Activity: Whichever lines of the entries hold the word "choice" should be identified and copied.

Records shown:
------------------------------------
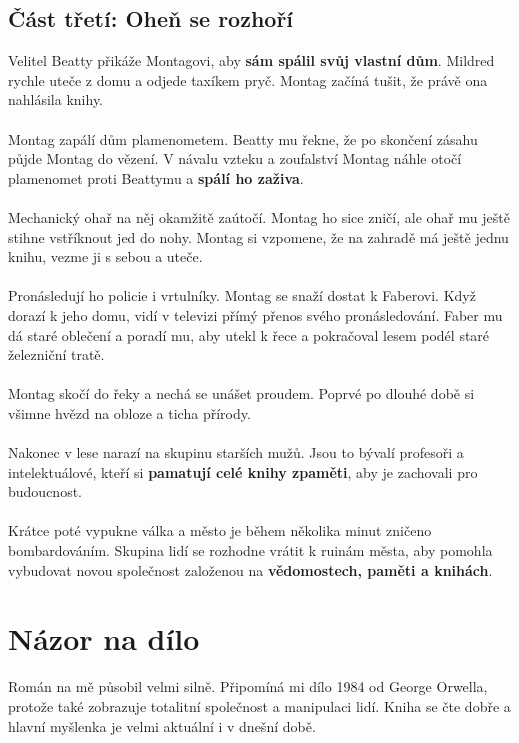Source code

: \documentclass[12pt,a4paper]{article}
\begin{document}
\subsection*{Část třetí: Oheň se rozhoří}

Velitel Beatty přikáže Montagovi, aby \textbf{sám spálil svůj vlastní dům}. Mildred rychle uteče z domu a odjede taxíkem pryč. Montag začíná tušit, že právě ona nahlásila knihy.\\
\\
Montag zapálí dům plamenometem. Beatty mu řekne, že po skončení zásahu půjde Montag do vězení. V návalu vzteku a zoufalství Montag náhle otočí plamenomet proti Beattymu a \textbf{spálí ho zaživa}.\\
\\
Mechanický ohař na něj okamžitě zaútočí. Montag ho sice zničí, ale ohař mu ještě stihne vstříknout jed do nohy. Montag si vzpomene, že na zahradě má ještě jednu knihu, vezme ji s sebou a uteče.\\
\\
Pronásledují ho policie i vrtulníky. Montag se snaží dostat k Faberovi. Když dorazí k jeho domu, vidí v televizi přímý přenos svého pronásledování. Faber mu dá staré oblečení a poradí mu, aby utekl k řece a pokračoval lesem podél staré železniční tratě.\\
\\
Montag skočí do řeky a nechá se unášet proudem. Poprvé po dlouhé době si všimne hvězd na obloze a ticha přírody.\\
\\
Nakonec v lese narazí na skupinu starších mužů. Jsou to bývalí profesoři a intelektuálové, kteří si \textbf{pamatují celé knihy zpaměti}, aby je zachovali pro budoucnost.\\
\\
Krátce poté vypukne válka a město je během několika minut zničeno bombardováním. Skupina lidí se rozhodne vrátit k ruinám města, aby pomohla vybudovat novou společnost založenou na \textbf{vědomostech, paměti a knihách}.



\section*{Názor na dílo}

Román na mě působil velmi silně. Připomíná mi dílo 1984 od George Orwella, protože také zobrazuje totalitní společnost a manipulaci lidí. Kniha se čte dobře a hlavní myšlenka je velmi aktuální i v dnešní době.
\end{document}
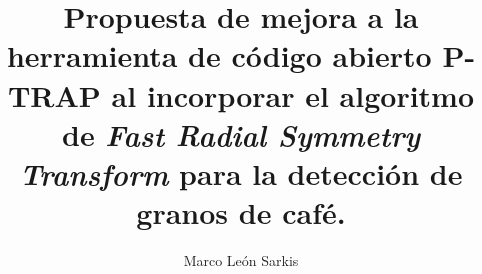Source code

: \title{Propuesta de mejora a la herramienta de c\'odigo abierto P-TRAP al incorporar el algoritmo de \textit{Fast Radial Symmetry Transform} para la detecci\'on de granos de caf\'e.}
\author{Marco Le\'on Sarkis}
\maketitle
\let\cleardoublepage\clearpage
\setcounter{savepage}{\thepage}
\begin{abstractpage}

\end{abstractpage}
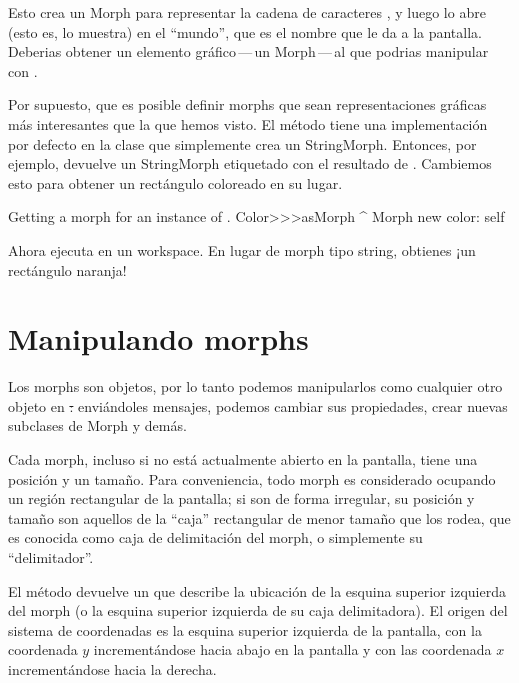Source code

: \documentclass[a4paper,10pt,twoside]{book}
\begin{document}
Esto crea un Morph para representar la cadena de caracteres , y luego lo abre (esto es, lo muestra) en el ``mundo'', que es el nombre que \pharo le da a la pantalla.
Deberias obtener un elemento gráfico\,---\,un Morph\,---\,al que podrias manipular con \metaclick.

Por supuesto, que es posible definir morphs que sean representaciones gr\'aficas  m\'as interesantes que la que hemos visto.
El m\'etodo  tiene una implementaci\'on por defecto en la clase   que simplemente crea un StringMorph.
Entonces, por ejemplo,  devuelve un StringMorph etiquetado con el resultado de  .
Cambiemos esto para obtener un rect\'angulo coloreado en su lugar.


\begin{method}{Getting a morph for an instance of .}
Color>>>asMorph
	^ Morph new color: self
\end{method}
\noindent
Ahora ejecuta   en un workspace. En lugar de morph tipo string, obtienes ¡un rect\'angulo naranja!



\section{Manipulando morphs}

Los morphs son objetos, por lo tanto podemos manipularlos como cualquier otro objeto en \st: envi\'andoles mensajes, podemos cambiar sus propiedades, crear nuevas subclases de Morph y demás.

Cada morph, incluso si no est\'a actualmente abierto en la pantalla, tiene una posición y un tama\~no.
Para conveniencia, todo morph es considerado ocupando un regi\'on rectangular de la pantalla; si son de forma irregular, su posici\'on y tama\~no son aquellos de la ``caja'' rectangular de menor tama\~no que los rodea, que es conocida como caja de delimitaci\'on del morph, o simplemente su ``delimitador''.


El método  devuelve un  que describe la ubicaci\'on de la esquina superior izquierda del morph  (o la esquina superior izquierda de su caja delimitadora).
El origen del sistema de coordenadas es la esquina superior izquierda de la pantalla, con la coordenada $y$  increment\'andose hacia abajo en la pantalla y con las coordenada $x$ increment\'andose hacia la derecha.
\end{document}
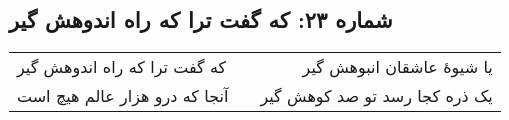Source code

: \begin{center}
\section*{شماره ۲۳: که گفت ترا که راه اندوهش گیر}
\label{sec:023}
\begin{longtable}{l p{0.5cm} r}
که گفت ترا که راه اندوهش گیر
&&
یا شیوهٔ عاشقان انبوهش گیر
\\
آنجا که درو هزار عالم هیچ است
&&
یک ذره کجا رسد تو صد کوهش گیر
\\
\end{longtable}
\end{center}
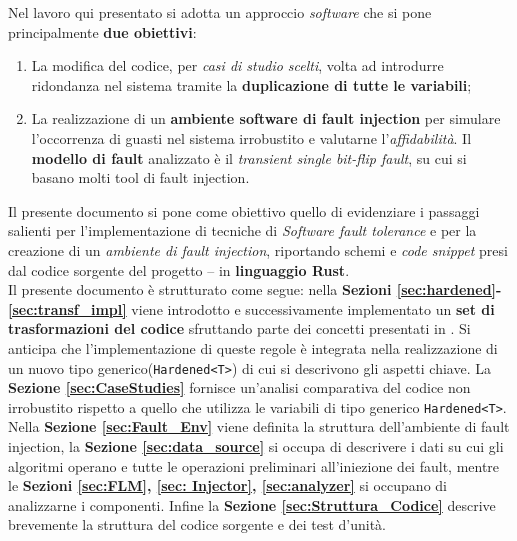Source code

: \noindent
Nel lavoro qui presentato si adotta un approccio \textit{software} che si pone principalmente \textbf{due obiettivi}: 
\begin{enumerate}
    \itemsep-0.3em
    \item La modifica del codice, per \textit{casi di studio scelti}, volta ad introdurre ridondanza nel sistema tramite la \textbf{duplicazione di tutte le variabili}; 
    \item La realizzazione di un \textbf{ambiente software di fault injection} per simulare l'occorrenza di guasti nel sistema irrobustito e valutarne l'\textit{affidabilità}. Il \textbf{modello di fault} analizzato è il \textit{transient single bit-flip fault}, su cui si basano molti tool di fault injection. 
\end{enumerate}

\noindent 
Il presente documento si pone come obiettivo quello di evidenziare i passaggi salienti per l'implementazione di tecniche di \textit{Software fault tolerance} e per la creazione di un \textit{ambiente di fault injection}, riportando schemi e \textit{code snippet}  presi dal codice sorgente del progetto -- in \textbf{linguaggio Rust}.\\
Il presente documento è strutturato come segue: nella \textbf{Sezioni \ref{sec:hardened}-\ref{sec:transf_impl}} viene introdotto e successivamente implementato un \textbf{set di trasformazioni del codice} sfruttando parte dei concetti presentati in \cite{rebaudengo1999soft}. Si anticipa che l'implementazione di queste regole è integrata nella realizzazione di un nuovo tipo generico(\texttt{Hardened<T>}) di cui si descrivono gli aspetti chiave. La \textbf{Sezione \ref{sec:CaseStudies}} fornisce un'analisi comparativa del codice non irrobustito rispetto a quello che utilizza le variabili di tipo generico \texttt{Hardened<T>}. Nella \textbf{Sezione \ref{sec:Fault_Env}} viene definita la struttura dell'ambiente di fault injection, la \textbf{
    Sezione \ref{sec:data_source} 
} si occupa di descrivere i dati su cui gli algoritmi operano e tutte le operazioni preliminari all'iniezione dei fault, mentre le \textbf{Sezioni \ref{sec:FLM}, \ref{sec: Injector}, \ref{sec:analyzer}} si occupano di analizzarne i componenti. Infine la \textbf{Sezione \ref{sec:Struttura_Codice}} descrive brevemente la struttura del codice sorgente e dei test d'unità.
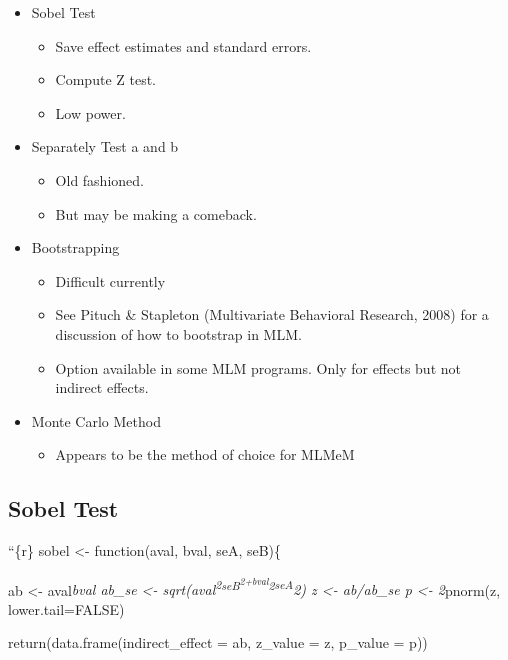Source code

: \documentclass[
  english,
  man,floatsintext]{apa6}
\providecommand{\tightlist}{%
  \setlength{\itemsep}{0pt}\setlength{\parskip}{0pt}}
\begin{document}
\begin{itemize}
\tightlist
\item
  Sobel Test

  \begin{itemize}
  \tightlist
  \item
    Save effect estimates and standard errors.
  \item
    Compute Z test.
  \item
    Low power.
  \end{itemize}
\item
  Separately Test a and b

  \begin{itemize}
  \tightlist
  \item
    Old fashioned.
  \item
    But may be making a comeback.
  \end{itemize}
\item
  Bootstrapping

  \begin{itemize}
  \tightlist
  \item
    Difficult currently
  \item
    See Pituch \& Stapleton (Multivariate Behavioral Research, 2008) for a discussion of how to bootstrap in MLM.
  \item
    Option available in some MLM programs. Only for effects but not indirect effects.
  \end{itemize}
\item
  Monte Carlo Method

  \begin{itemize}
  \tightlist
  \item
    Appears to be the method of choice for MLMeM
  \end{itemize}
\end{itemize}

\hypertarget{sobel-test}{%
\subsection{Sobel Test}\label{sobel-test}}

``\{r\}
sobel \textless- function(aval, bval, seA, seB)\{

ab \textless- aval\emph{bval
ab\_se \textless- sqrt(aval\textsuperscript{2\emph{seB\textsuperscript{2+bval}2}seA}2)
z \textless- ab/ab\_se
p \textless- 2}pnorm(z, lower.tail=FALSE)

return(data.frame(indirect\_effect = ab, z\_value = z, p\_value = p))
\end{document}
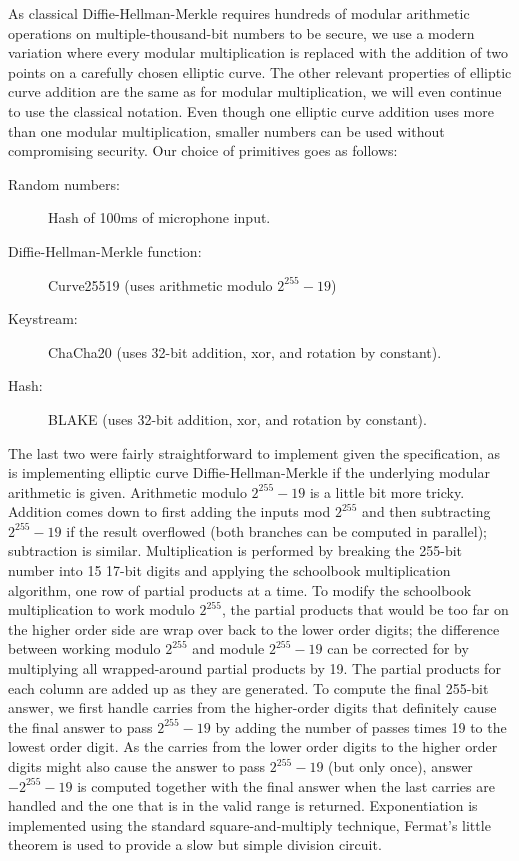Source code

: \documentclass[a4paper]{report}
\begin{document}
As classical Diffie-Hellman-Merkle requires hundreds of modular arithmetic operations
on multiple-thousand-bit numbers to be secure, we use a modern
variation where every modular multiplication is replaced with the addition of
two points on a carefully chosen elliptic curve. The other relevant properties
of elliptic curve addition are the same as for modular multiplication, we will %
even continue to use the classical notation. Even though one elliptic curve
addition uses more than one modular multiplication, smaller numbers can be used
without compromising security. Our choice of primitives goes as follows:

\begin{description}
  \item[Random numbers:] Hash of 100ms of microphone input.
  \item[Diffie-Hellman-Merkle function:] Curve25519 (uses arithmetic modulo $2^{255}-19$)
  \item[Keystream:] ChaCha20 (uses 32-bit addition, xor, and rotation by constant).
  \item[Hash:] BLAKE (uses 32-bit addition, xor, and rotation by constant).
\end{description}

The last two were fairly straightforward to implement given the specification, as
is implementing elliptic curve Diffie-Hellman-Merkle if the underlying modular
arithmetic is given. Arithmetic modulo $2^{255}-19$ is a little bit more
tricky. Addition comes down to first adding the inputs mod $2^{255}$ and then
subtracting $2^{255}-19$ if the result overflowed (both branches can be computed
in parallel); subtraction is similar.  Multiplication is performed by breaking
the 255-bit number into 15 17-bit digits and applying the schoolbook
multiplication algorithm, one row of partial products at a time. To modify the
schoolbook multiplication to work modulo $2^{255}$, the partial products that
would be too far on the higher order side are wrap over back to the lower order
digits; the difference between working modulo $2^{255}$ and module $2^{255}-19$
can be corrected for by multiplying all wrapped-around partial products by 19.
The partial products for each column are added up as they are generated. To
compute the final 255-bit answer, we first handle carries from the higher-order
digits that definitely cause the final answer to pass $2^{255}-19$ by adding the
number of passes times 19 to the lowest order digit. As the carries from the
lower order digits to the higher order digits might also cause the answer to
pass $2^{255}-19$ (but only once), answer$-2^{255}-19$ is computed together with
the final answer when the last carries are handled and the one that is in the
valid range is returned. Exponentiation is implemented using the standard
square-and-multiply technique, Fermat's little theorem is used to provide a slow
but simple division circuit.
\end{document}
------------------------------------
Solution for this exercise:
    Appears to be the method of choice for MLMeM
without compromising security. Our choice of primitives goes as follows:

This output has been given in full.